#### WORK ITEM
In the records below, find each line holding the word "that" and copy it.

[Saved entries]
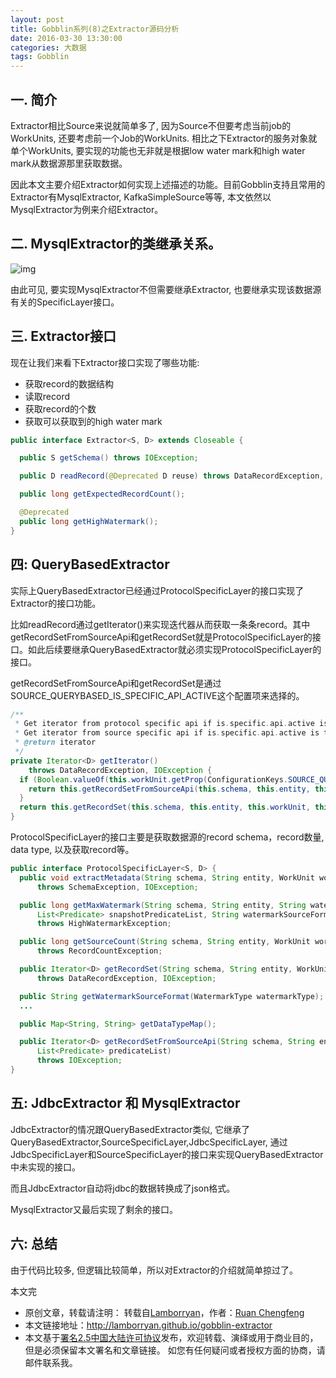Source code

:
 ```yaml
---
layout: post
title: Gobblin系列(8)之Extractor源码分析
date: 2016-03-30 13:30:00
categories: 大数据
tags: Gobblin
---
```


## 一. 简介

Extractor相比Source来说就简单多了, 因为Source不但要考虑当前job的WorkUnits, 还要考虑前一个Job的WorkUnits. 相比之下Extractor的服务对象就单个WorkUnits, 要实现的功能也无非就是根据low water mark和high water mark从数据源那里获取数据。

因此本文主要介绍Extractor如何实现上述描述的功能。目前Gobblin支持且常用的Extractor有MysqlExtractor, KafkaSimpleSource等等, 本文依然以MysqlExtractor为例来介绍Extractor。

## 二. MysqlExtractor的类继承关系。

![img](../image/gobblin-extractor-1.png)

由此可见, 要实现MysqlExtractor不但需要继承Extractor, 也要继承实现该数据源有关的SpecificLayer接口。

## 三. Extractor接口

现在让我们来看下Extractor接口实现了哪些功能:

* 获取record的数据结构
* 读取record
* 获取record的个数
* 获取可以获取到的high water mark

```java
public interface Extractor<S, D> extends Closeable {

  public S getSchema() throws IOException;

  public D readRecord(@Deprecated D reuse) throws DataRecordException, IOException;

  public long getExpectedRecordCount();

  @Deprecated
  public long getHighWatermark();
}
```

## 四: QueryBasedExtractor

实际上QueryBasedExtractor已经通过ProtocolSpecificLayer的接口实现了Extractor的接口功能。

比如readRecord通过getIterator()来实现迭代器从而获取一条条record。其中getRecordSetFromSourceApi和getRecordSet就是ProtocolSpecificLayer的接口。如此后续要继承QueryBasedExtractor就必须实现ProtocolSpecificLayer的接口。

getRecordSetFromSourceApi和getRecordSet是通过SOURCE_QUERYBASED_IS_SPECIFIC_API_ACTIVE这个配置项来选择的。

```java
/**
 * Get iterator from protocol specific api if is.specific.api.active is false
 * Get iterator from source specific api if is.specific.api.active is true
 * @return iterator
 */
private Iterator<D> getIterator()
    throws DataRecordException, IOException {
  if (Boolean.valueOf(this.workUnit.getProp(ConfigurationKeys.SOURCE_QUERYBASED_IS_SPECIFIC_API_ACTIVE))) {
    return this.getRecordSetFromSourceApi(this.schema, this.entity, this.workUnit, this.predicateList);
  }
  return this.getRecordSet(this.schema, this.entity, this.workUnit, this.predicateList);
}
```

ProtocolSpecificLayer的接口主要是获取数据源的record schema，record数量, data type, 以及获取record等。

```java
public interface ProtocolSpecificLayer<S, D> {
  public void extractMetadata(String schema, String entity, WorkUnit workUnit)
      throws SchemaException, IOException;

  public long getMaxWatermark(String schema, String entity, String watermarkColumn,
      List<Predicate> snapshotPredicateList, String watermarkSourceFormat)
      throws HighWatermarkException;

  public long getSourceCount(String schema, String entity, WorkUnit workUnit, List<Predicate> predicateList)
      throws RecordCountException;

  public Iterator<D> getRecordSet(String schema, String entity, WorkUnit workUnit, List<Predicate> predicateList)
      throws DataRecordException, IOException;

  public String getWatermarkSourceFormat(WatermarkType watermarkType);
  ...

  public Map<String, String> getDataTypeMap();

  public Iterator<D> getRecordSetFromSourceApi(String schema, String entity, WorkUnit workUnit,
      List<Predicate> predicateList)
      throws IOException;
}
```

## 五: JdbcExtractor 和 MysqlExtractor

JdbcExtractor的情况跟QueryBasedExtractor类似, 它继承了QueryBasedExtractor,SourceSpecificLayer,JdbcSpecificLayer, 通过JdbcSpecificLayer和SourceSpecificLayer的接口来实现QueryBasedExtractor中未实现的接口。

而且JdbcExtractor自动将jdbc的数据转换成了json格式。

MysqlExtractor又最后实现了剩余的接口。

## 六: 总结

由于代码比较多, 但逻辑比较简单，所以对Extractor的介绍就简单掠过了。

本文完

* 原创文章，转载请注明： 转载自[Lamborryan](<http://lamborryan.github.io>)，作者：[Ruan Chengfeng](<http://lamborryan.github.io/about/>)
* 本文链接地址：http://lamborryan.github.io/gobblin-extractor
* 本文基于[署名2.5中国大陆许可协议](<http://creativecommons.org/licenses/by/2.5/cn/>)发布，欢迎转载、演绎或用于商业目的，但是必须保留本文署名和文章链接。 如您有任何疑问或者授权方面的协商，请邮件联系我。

---

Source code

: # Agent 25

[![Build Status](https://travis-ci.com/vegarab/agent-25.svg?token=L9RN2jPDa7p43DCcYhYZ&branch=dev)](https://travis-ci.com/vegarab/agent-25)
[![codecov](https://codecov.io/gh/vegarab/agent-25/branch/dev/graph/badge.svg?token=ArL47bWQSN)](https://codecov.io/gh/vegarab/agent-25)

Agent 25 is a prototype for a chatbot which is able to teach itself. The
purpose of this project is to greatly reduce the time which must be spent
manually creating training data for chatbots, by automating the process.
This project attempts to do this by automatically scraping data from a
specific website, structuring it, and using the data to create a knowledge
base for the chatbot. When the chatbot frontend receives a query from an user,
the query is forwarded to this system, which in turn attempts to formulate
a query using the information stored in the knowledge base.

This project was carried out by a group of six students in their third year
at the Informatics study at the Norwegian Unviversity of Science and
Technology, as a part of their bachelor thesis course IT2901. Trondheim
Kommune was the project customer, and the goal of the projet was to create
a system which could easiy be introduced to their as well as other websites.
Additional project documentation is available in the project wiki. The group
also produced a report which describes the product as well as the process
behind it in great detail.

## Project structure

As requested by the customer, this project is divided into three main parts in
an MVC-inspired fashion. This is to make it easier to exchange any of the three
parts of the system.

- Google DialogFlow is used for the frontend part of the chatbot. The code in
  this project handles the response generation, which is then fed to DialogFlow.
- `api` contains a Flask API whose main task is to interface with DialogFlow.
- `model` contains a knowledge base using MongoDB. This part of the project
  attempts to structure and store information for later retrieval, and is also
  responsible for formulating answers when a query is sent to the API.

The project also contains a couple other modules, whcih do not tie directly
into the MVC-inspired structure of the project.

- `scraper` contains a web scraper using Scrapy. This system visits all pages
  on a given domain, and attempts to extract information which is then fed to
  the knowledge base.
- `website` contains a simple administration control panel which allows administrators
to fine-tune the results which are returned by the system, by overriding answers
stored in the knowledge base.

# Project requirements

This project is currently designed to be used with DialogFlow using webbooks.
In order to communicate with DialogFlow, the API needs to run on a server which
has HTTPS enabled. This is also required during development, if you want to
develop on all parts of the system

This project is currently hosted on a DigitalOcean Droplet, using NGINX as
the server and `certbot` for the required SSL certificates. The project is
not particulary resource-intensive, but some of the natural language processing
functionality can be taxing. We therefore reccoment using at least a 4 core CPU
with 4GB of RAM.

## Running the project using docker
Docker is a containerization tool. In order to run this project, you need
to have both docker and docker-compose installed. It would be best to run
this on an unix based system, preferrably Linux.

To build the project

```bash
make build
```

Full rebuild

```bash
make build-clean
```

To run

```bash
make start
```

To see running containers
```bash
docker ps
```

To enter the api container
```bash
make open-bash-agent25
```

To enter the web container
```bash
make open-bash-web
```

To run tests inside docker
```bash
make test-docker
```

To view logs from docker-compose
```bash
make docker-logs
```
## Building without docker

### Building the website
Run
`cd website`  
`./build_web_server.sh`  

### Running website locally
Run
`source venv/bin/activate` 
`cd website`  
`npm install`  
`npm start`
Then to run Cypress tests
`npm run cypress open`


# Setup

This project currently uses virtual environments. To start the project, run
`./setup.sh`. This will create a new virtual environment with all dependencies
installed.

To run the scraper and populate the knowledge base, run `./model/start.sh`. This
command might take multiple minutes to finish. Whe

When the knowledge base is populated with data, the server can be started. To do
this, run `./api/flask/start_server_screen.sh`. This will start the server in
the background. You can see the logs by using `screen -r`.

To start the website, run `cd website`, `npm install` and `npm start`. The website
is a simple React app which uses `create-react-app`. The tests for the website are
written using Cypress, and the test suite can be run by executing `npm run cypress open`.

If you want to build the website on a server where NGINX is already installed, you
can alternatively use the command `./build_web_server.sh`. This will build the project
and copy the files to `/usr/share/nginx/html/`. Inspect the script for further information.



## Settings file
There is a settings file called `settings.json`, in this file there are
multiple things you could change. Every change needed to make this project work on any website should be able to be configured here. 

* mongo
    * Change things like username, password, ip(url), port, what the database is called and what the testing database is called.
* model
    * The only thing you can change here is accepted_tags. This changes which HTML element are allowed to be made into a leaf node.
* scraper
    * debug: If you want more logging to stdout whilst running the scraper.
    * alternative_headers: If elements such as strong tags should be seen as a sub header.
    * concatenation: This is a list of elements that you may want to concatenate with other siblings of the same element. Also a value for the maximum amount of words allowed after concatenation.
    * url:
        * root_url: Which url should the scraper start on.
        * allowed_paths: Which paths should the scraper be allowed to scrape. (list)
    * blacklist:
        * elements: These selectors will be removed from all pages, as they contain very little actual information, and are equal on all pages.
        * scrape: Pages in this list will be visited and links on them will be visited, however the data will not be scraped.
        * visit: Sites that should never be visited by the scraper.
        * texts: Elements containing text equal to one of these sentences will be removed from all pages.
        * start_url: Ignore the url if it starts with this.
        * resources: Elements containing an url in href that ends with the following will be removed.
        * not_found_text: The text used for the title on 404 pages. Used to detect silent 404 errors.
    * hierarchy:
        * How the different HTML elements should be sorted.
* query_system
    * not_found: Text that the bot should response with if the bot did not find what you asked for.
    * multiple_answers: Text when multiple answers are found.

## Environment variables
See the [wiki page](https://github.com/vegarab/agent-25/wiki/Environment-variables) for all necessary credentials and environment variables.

#### ANSWER BELOW
    * concatenation: This is a list of elements that you may want to concatenate with other siblings of the same element. Also a value for the maximum amount of words allowed after concatenation.
        * visit: Sites that should never be visited by the scraper.
        * resources: Elements containing an url in href that ends with the following will be removed.
    * not_found: Text that the bot should response with if the bot did not find what you asked for.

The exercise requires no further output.